START SUPPLIED INFORMATION

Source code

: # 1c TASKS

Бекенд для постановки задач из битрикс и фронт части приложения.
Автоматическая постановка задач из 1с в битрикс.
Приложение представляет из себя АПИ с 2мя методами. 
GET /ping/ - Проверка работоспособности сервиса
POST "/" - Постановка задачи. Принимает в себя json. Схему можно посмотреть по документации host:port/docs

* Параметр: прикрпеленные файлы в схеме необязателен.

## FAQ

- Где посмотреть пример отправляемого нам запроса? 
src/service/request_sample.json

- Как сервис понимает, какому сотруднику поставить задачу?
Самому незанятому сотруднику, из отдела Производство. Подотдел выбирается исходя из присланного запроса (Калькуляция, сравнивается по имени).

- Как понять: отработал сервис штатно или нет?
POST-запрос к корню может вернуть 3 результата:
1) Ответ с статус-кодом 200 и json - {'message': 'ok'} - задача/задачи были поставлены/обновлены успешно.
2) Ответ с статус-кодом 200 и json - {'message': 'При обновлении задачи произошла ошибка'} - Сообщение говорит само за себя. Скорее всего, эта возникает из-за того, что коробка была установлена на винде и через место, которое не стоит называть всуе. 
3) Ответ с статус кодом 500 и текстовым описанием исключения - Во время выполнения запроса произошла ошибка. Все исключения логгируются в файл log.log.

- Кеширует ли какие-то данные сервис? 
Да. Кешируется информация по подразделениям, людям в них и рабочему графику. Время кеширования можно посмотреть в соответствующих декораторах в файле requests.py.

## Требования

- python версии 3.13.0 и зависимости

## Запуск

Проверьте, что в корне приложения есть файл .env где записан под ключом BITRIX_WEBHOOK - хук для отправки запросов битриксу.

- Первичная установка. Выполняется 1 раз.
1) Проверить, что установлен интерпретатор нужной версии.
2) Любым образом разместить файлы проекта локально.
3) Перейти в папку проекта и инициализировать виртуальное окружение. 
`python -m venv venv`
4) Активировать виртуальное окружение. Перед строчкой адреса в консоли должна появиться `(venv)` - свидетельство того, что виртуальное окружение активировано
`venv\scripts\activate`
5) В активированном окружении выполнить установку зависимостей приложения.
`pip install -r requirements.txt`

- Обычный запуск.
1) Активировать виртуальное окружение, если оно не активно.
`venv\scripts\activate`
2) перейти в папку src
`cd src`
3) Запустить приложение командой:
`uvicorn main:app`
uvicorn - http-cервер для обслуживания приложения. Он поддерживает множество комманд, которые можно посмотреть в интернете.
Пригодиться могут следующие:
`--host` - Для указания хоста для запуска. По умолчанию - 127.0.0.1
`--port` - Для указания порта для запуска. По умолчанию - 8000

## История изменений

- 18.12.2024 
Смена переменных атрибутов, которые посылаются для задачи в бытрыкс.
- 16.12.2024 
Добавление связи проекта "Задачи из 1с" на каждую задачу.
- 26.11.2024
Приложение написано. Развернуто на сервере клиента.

END SUPPLIED INFORMATION

### EXERCISE OBJECTIVE
The entries above are to be retyped exactly, with nothing left out.

### OUTPUT OF THE TASK
Source code

: # 1c TASKS

Бекенд для постановки задач из битрикс и фронт части приложения.
Автоматическая постановка задач из 1с в битрикс.
Приложение представляет из себя АПИ с 2мя методами. 
GET /ping/ - Проверка работоспособности сервиса
POST "/" - Постановка задачи. Принимает в себя json. Схему можно посмотреть по документации host:port/docs

* Параметр: прикрпеленные файлы в схеме необязателен.

## FAQ

- Где посмотреть пример отправляемого нам запроса? 
src/service/request_sample.json

- Как сервис понимает, какому сотруднику поставить задачу?
Самому незанятому сотруднику, из отдела Производство. Подотдел выбирается исходя из присланного запроса (Калькуляция, сравнивается по имени).

- Как понять: отработал сервис штатно или нет?
POST-запрос к корню может вернуть 3 результата:
1) Ответ с статус-кодом 200 и json - {'message': 'ok'} - задача/задачи были поставлены/обновлены успешно.
2) Ответ с статус-кодом 200 и json - {'message': 'При обновлении задачи произошла ошибка'} - Сообщение говорит само за себя. Скорее всего, эта возникает из-за того, что коробка была установлена на винде и через место, которое не стоит называть всуе. 
3) Ответ с статус кодом 500 и текстовым описанием исключения - Во время выполнения запроса произошла ошибка. Все исключения логгируются в файл log.log.

- Кеширует ли какие-то данные сервис? 
Да. Кешируется информация по подразделениям, людям в них и рабочему графику. Время кеширования можно посмотреть в соответствующих декораторах в файле requests.py.

## Требования

- python версии 3.13.0 и зависимости

## Запуск

Проверьте, что в корне приложения есть файл .env где записан под ключом BITRIX_WEBHOOK - хук для отправки запросов битриксу.

- Первичная установка. Выполняется 1 раз.
1) Проверить, что установлен интерпретатор нужной версии.
2) Любым образом разместить файлы проекта локально.
3) Перейти в папку проекта и инициализировать виртуальное окружение. 
`python -m venv venv`
4) Активировать виртуальное окружение. Перед строчкой адреса в консоли должна появиться `(venv)` - свидетельство того, что виртуальное окружение активировано
`venv\scripts\activate`
5) В активированном окружении выполнить установку зависимостей приложения.
`pip install -r requirements.txt`

- Обычный запуск.
1) Активировать виртуальное окружение, если оно не активно.
`venv\scripts\activate`
2) перейти в папку src
`cd src`
3) Запустить приложение командой:
`uvicorn main:app`
uvicorn - http-cервер для обслуживания приложения. Он поддерживает множество комманд, которые можно посмотреть в интернете.
Пригодиться могут следующие:
`--host` - Для указания хоста для запуска. По умолчанию - 127.0.0.1
`--port` - Для указания порта для запуска. По умолчанию - 8000

## История изменений

- 18.12.2024 
Смена переменных атрибутов, которые посылаются для задачи в бытрыкс.
- 16.12.2024 
Добавление связи проекта "Задачи из 1с" на каждую задачу.
- 26.11.2024
Приложение написано. Развернуто на сервере клиента.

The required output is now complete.